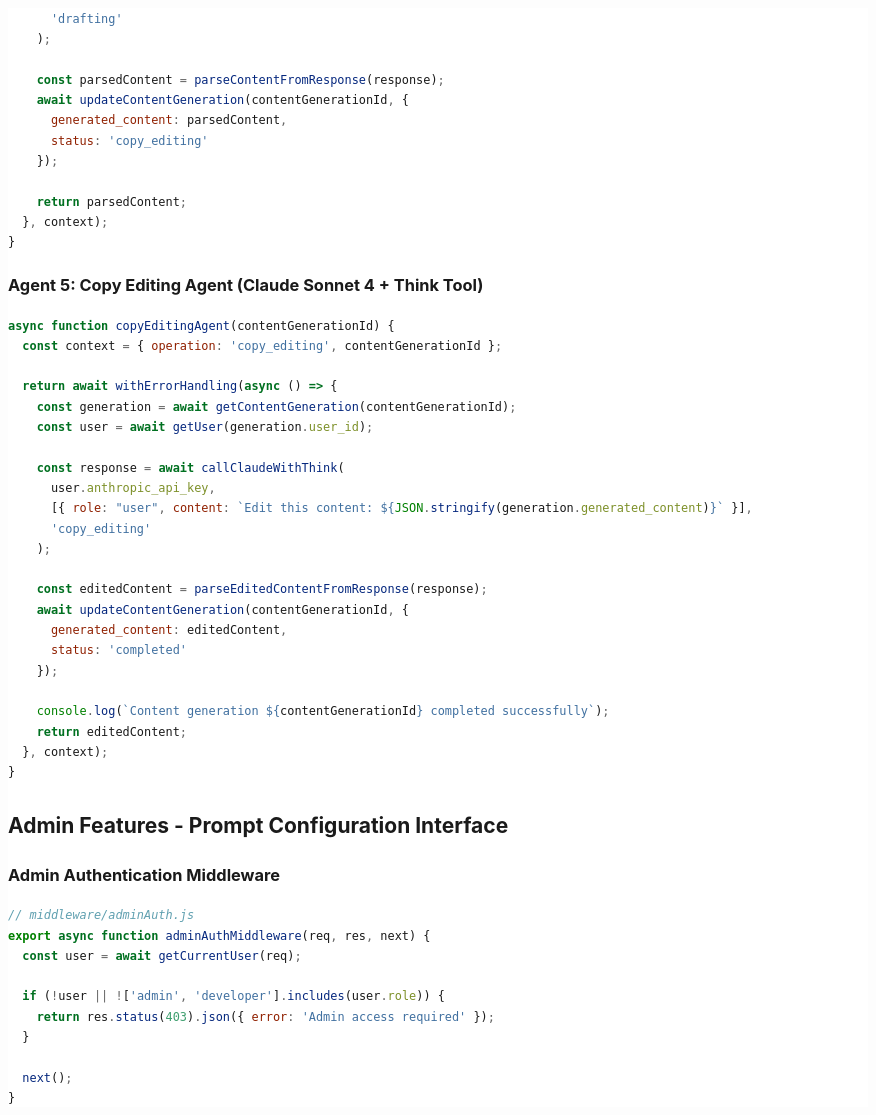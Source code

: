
 ```javascript
      'drafting'
    );
    
    const parsedContent = parseContentFromResponse(response);
    await updateContentGeneration(contentGenerationId, {
      generated_content: parsedContent,
      status: 'copy_editing'
    });
    
    return parsedContent;
  }, context);
}
```

### Agent 5: Copy Editing Agent (Claude Sonnet 4 + Think Tool)
```javascript
async function copyEditingAgent(contentGenerationId) {
  const context = { operation: 'copy_editing', contentGenerationId };
  
  return await withErrorHandling(async () => {
    const generation = await getContentGeneration(contentGenerationId);
    const user = await getUser(generation.user_id);

    const response = await callClaudeWithThink(
      user.anthropic_api_key,
      [{ role: "user", content: `Edit this content: ${JSON.stringify(generation.generated_content)}` }],
      'copy_editing'
    );
    
    const editedContent = parseEditedContentFromResponse(response);
    await updateContentGeneration(contentGenerationId, {
      generated_content: editedContent,
      status: 'completed'
    });
    
    console.log(`Content generation ${contentGenerationId} completed successfully`);
    return editedContent;
  }, context);
}
```

## Admin Features - Prompt Configuration Interface

### Admin Authentication Middleware
```javascript
// middleware/adminAuth.js
export async function adminAuthMiddleware(req, res, next) {
  const user = await getCurrentUser(req);
  
  if (!user || !['admin', 'developer'].includes(user.role)) {
    return res.status(403).json({ error: 'Admin access required' });
  }
  
  next();
}
```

== == ==

What the exercise asks: Copy out the lines of the records above in which the string "next" appears.

Result for this task:
export async function adminAuthMiddleware(req, res, next) {
  next();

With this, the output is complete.